Dengan begini, lengkap sudah. Dengan adanya alamat rumahnya saat di Seoul itu, Baekhyun hanya perlu menghitung mundur satu angka dari nomor rumahnya, maka itu adalah alamat rumah Sehyun.

Setiap hari ulang tahun gadis itu yang berada tepat seminggu sebelum tanggal ulang tahunnya di bulan Mei, ia akan mengirim sebuah snowball yang berbeda-beda dalamnya. Ia menabung untuk membayar biaya pengiriman itu karena ayahnya tidak mungkin memberikannya uang untuk hal seperti ini.

Dan terhitung sudah tiga tahun berlalu, Baekhyun sama sekali tidak pernah menerima balasan apapun darinya. Baekhyun yakin ia tidak salah alamat. Kalaupun ia salah ia sudah memesankan kalau ada orang yang menerima paket itu harap memberikan pada tetangganya yang bernama Jeon Sehyun. Mereka pasti kenal. Tidak mungkin sampai tersasar jauh 'kan?

Tiap malam sehari setelah ia mengirim paket itu, ia hampir tidak dapat tidur dengan nyenyak, karena dirinya terus gelisah sendiri. Baekhyun yang kini berumur 15 tahun itu harus mengirim kado snowball ke-3 untuk Sehyun. Dan ini adalah bulan Maret, dua bulan lagi tidaklah lama. Dua bulan bagi Baekhyun sama sekali tidak ada apa-apanya.

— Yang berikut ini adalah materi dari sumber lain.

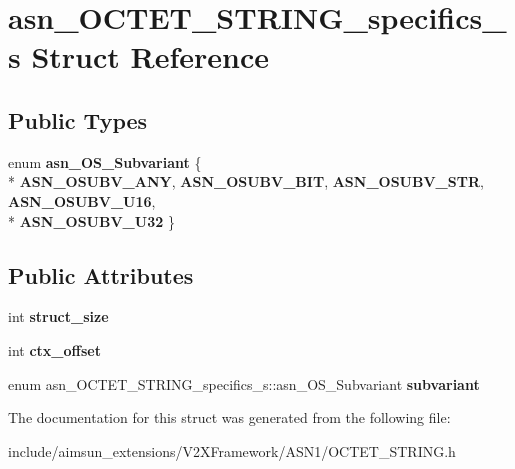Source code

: \hypertarget{structasn__OCTET__STRING__specifics__s}{}\section{asn\+\_\+\+O\+C\+T\+E\+T\+\_\+\+S\+T\+R\+I\+N\+G\+\_\+specifics\+\_\+s Struct Reference}
\label{structasn__OCTET__STRING__specifics__s}
\subsection*{Public Types}
\begin{DoxyCompactItemize}
\item 
enum {\bfseries asn\+\_\+\+O\+S\+\_\+\+Subvariant} \{ \\*
{\bfseries A\+S\+N\+\_\+\+O\+S\+U\+B\+V\+\_\+\+A\+NY}, 
{\bfseries A\+S\+N\+\_\+\+O\+S\+U\+B\+V\+\_\+\+B\+IT}, 
{\bfseries A\+S\+N\+\_\+\+O\+S\+U\+B\+V\+\_\+\+S\+TR}, 
{\bfseries A\+S\+N\+\_\+\+O\+S\+U\+B\+V\+\_\+\+U16}, 
\\*
{\bfseries A\+S\+N\+\_\+\+O\+S\+U\+B\+V\+\_\+\+U32}
 \}\hypertarget{structasn__OCTET__STRING__specifics__s_a4d3a388a74be4081014f98b6a8a50dd4}{}\label{structasn__OCTET__STRING__specifics__s_a4d3a388a74be4081014f98b6a8a50dd4}

\end{DoxyCompactItemize}
\subsection*{Public Attributes}
\begin{DoxyCompactItemize}
\item 
int {\bfseries struct\+\_\+size}\hypertarget{structasn__OCTET__STRING__specifics__s_a9fe9245c75c076dd503365b33ebddf2d}{}\label{structasn__OCTET__STRING__specifics__s_a9fe9245c75c076dd503365b33ebddf2d}

\item 
int {\bfseries ctx\+\_\+offset}\hypertarget{structasn__OCTET__STRING__specifics__s_a6cf8d330b29cde73baf531c0e42b35ec}{}\label{structasn__OCTET__STRING__specifics__s_a6cf8d330b29cde73baf531c0e42b35ec}

\item 
enum asn\+\_\+\+O\+C\+T\+E\+T\+\_\+\+S\+T\+R\+I\+N\+G\+\_\+specifics\+\_\+s\+::asn\+\_\+\+O\+S\+\_\+\+Subvariant {\bfseries subvariant}\hypertarget{structasn__OCTET__STRING__specifics__s_a7aea52fb2a5970a9adaaaf404cbba224}{}\label{structasn__OCTET__STRING__specifics__s_a7aea52fb2a5970a9adaaaf404cbba224}

\end{DoxyCompactItemize}


The documentation for this struct was generated from the following file\+:\begin{DoxyCompactItemize}
\item 
include/aimsun\+\_\+extensions/\+V2\+X\+Framework/\+A\+S\+N1/O\+C\+T\+E\+T\+\_\+\+S\+T\+R\+I\+N\+G.\+h\end{DoxyCompactItemize}
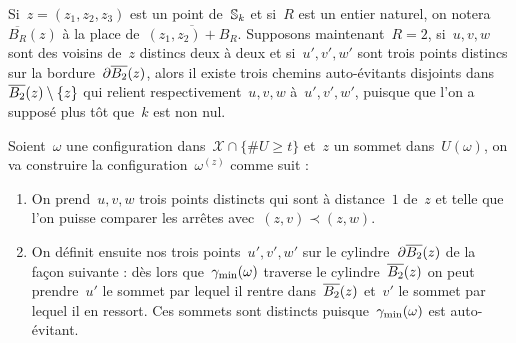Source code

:			\begin{rem}
				Si~$z = (z_1, z_2, z_3)$ est un point de~$\mathbb{S}_k$ et si~$R$ est un entier naturel, on notera~$\overline{B_R}(z)$ à la place de~$\overline{(z_1, z_2) + B_R}$. Supposons maintenant~$R=2$, si~$u, v, w$ sont des voisins de~$z$ distincs deux à deux et si~$u', v', w'$ sont trois points distincs sur la bordure~$\partial \overline{B_{2}}(z)$, alors il existe trois chemins auto-évitants disjoints dans~$\overline{B_{2}}(z)\setminus\{z\}$ qui relient respectivement~$u, v, w$ à~$u', v', w'$, puisque que l'on a supposé plus tôt que~$k$ est non nul. 
			\end{rem}
			\begin{dem}
				Soient~$\omega$ une configuration dans~$\mathcal{X}\cap\{\# U \geq t\}$ et~$z$ un sommet dans~$U(\omega)$, on va construire la configuration~$\omega^{(z)}$ comme suit :
				\begin{enumerate}
					\item On prend~$u,v,w$ trois points distincts qui sont  à distance~$1$ de~$z$  et telle que l'on puisse comparer les arrêtes avec~$(z,v)\prec (z,w)$.
					
					\item On définit ensuite nos trois points~$u',v',w'$ sur le cylindre~$\partial\overline{B_{2}}(z)$ de la façon suivante : dès lors que~$\gamma_{\mathrm{min}}(\omega)$ traverse le cylindre~$\overline{B_{2}}(z)$ on peut prendre~$u'$ le sommet par lequel il rentre dans~$\overline{B_{2}}(z)$ et~$v'$ le sommet par lequel il en ressort. Ces sommets sont distincts puisque~$\gamma_{\mathrm{min}}(\omega)$ est auto-évitant. 
					

\end{enumerate}
\end{dem}
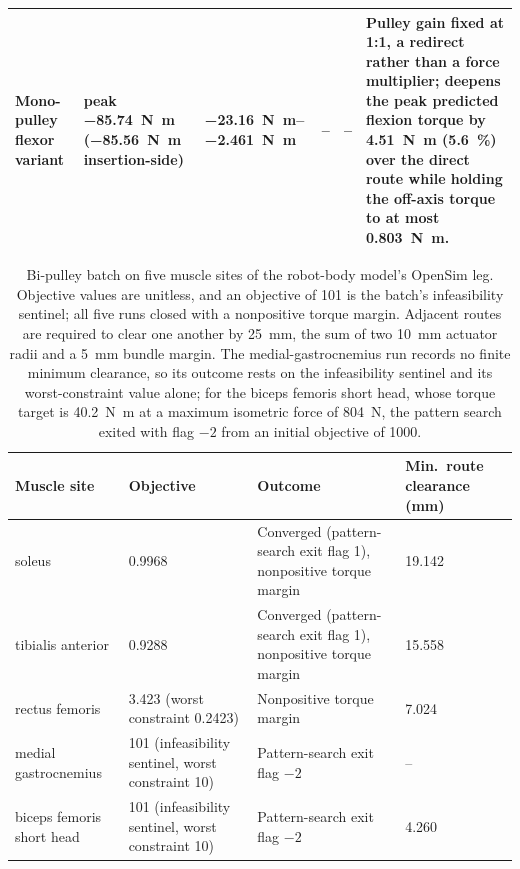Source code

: \begin{table}[htbp]
\begin{tabular}{@{}p{2.3cm}p{2.7cm}p{2.4cm}p{1.4cm}p{1.1cm}p{4.4cm}@{}}
Mono-pulley flexor variant & peak \qty{-85.74}{\newton\meter} (\qty{-85.56}{\newton\meter} insertion-side) & \qtyrange{-23.16}{-2.461}{\newton\meter} & -- & -- & Pulley gain fixed at 1:1, a redirect rather than a force multiplier; deepens the peak predicted flexion torque by \qty{4.51}{\newton\meter} (\qty{5.6}{\percent}) over the direct route while holding the off-axis torque to at most \qty{0.803}{\newton\meter}. \\
\bottomrule
\end{tabular}
\end{table}

\begin{table}[htbp]
\caption{Bi-pulley batch on five muscle sites of the robot-body model's OpenSim leg. Objective values are unitless, and an objective of \num{101} is the batch's infeasibility sentinel; all five runs closed with a nonpositive torque margin. Adjacent routes are required to clear one another by \qty{25}{\mm}, the sum of two \qty{10}{\mm} actuator radii and a \qty{5}{\mm} bundle margin. The medial-gastrocnemius run records no finite minimum clearance, so its outcome rests on the infeasibility sentinel and its worst-constraint value alone; for the biceps femoris short head, whose torque target is \qty{40.2}{\newton\meter} at a maximum isometric force of \qty{804}{\N}, the pattern search exited with flag $-2$ from an initial objective of \num{1000}.}
\label{tab:BiPulley}
\small
\begin{tabular}{@{}lp{2.4cm}p{5.9cm}p{2.6cm}@{}}
\toprule
\textbf{Muscle site} & \textbf{Objective} & \textbf{Outcome} & \textbf{Min.\ route clearance (\unit{\milli\meter})} \\
\midrule
soleus & \num{0.9968} & Converged (pattern-search exit flag 1), nonpositive torque margin & 19.142 \\
tibialis anterior & \num{0.9288} & Converged (pattern-search exit flag 1), nonpositive torque margin & 15.558 \\
rectus femoris & \num{3.423} (worst constraint \num{0.2423}) & Nonpositive torque margin & 7.024 \\
medial gastrocnemius & \num{101} (infeasibility sentinel, worst constraint \num{10}) & Pattern-search exit flag $-2$ & -- \\
biceps femoris short head & \num{101} (infeasibility sentinel, worst constraint \num{10}) & Pattern-search exit flag $-2$ & 4.260 \\
\bottomrule
\end{tabular}
\end{table}

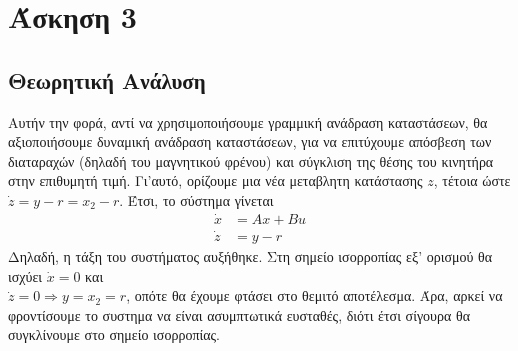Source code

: \section{Άσκηση 3}
\subsection{Θεωρητική Ανάλυση}
Αυτήν την φορά, αντί να χρησιμοποιήσουμε γραμμική ανάδραση καταστάσεων, θα αξιοποιήσουμε δυναμική ανάδραση καταστάσεων, για να επιτύχουμε απόσβεση των διαταραχών (δηλαδή του μαγνητικού φρένου) και σύγκλιση της θέσης του κινητήρα στην επιθυμητή τιμή. Γι'αυτό, ορίζουμε μια νέα μεταβλητη κατάστασης $z$, τέτοια ώστε $\dot{z} = y - r = x_2 - r$. Έτσι, το σύστημα γίνεται
\begin{align*}
	\dot{x} &= Ax + Bu \\
	\dot{z} &= y - r
\end{align*}
Δηλαδή, η τάξη του συστήματος αυξήθηκε. Στη σημείο ισορροπίας εξ' ορισμού θα ισχύει $\dot{x} = 0$ και \\$\dot{z} = 0 \Rightarrow y = x_2 = r$, οπότε θα έχουμε φτάσει στο θεμιτό αποτέλεσμα. Άρα, αρκεί να φροντίσουμε το συστημα να είναι ασυμπτωτικά ευσταθές, διότι έτσι σίγουρα θα συγκλίνουμε στο σημείο ισορροπίας.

Selama tiga tahun terakhir, begitu banyak kemungkinan yang muncul dalam otaknya yang makin menjadi untuk membuat sebuah pemikiran dan firasat tak berarti pada ayahnya. Si Bogeum yang baik itu di mata Baekhyun entah kenapa terlihat seperti hyena. Nyatanya ia berfikir apa ayahnya tahu apa yang ia lakukan di belakangnya tiga tahun terakhir ini.

Dan ayahnya terbukti ikut campur tangan dalam urusannya kali ini.

Jadi demi bukti kalau setiap paket yang ia kirim berhasil sampai, Baekhyun berencana mengirim snowball lagi ke alamat yang sama, terhitung hari itu adalah tanggal 18 Maret. Hari di mana Baekhyun membuktikan hal itu termasuk hari di mana ia melihat foto profil Sehun dengan gadis yang ia akui sebagai korban bully-nya.

Fakta yang didapatnya, kalau snowball yang ia kirim bahkan tidak pernah sampai ke Korea. Hadiahnya itu tidak akan pernah sampai ke sana kalau bukan karena seseorang yang sanggup membayar petugas untuk menyerahkan hadiah itu. Mungkin, selama ini hadiah itu berakhir di dalam tong sampah 'kan?

Terbukti juga ketika ia menguntit orang bayaran Bogeum. Pria itu hanya tinggal memasukkan hal apa yang paling berharga buatnya ke dalam tempat sampah. Dengan itu ia kembali berlalu dan pastinya untuk melapor pada ayahnya kalau ia telah berhasil menjalankan tugas kotornya itu dengan baik.

Ini tidak boleh terjadi, dan ini tidak akan terjadi lagi pada saat ulang tahun gadis itu yang ke-16 nanti. Atau pada yang ke-17 nanti... atau 18... atau 19... atau bahkan 20.

.

.

.

Karena bukannya, Byun Baekhyun itu selalu mendapatkan apa yang ia inginkan. Dengan cara apapun dan bagaimana pun caranya. Ia tidak akan membiarkan satu ekor serangga pun berusaha menghalanginya lebih dari ini.

.

.

.

Di hari Rabu yang sama sekali bukan menjadi awal yang baik bagi Sehyun untuk dapat melangkahkan kaki ke gerbang sekolah lebih jauh. Dilihatnya pagi ini Chanyeol sedang menunggu kehadirannya di sana. Dia bercengkrama dengan si Belo dan menyadari aura lain saat orang yang mereka tunggu mau berlalu begitu saja, Chanyeol buru-buru menarik tas punggung krem gadis tersebut hingga ia hampir terjungkal ke belakang.

'Kau pikir kau mau ke mana?' dia bertanya tanpa peduli kalau Sehyun sedang memasang wajah pasrah karena hampir menyerahkan seluruh pagi yang cerah ini padanya.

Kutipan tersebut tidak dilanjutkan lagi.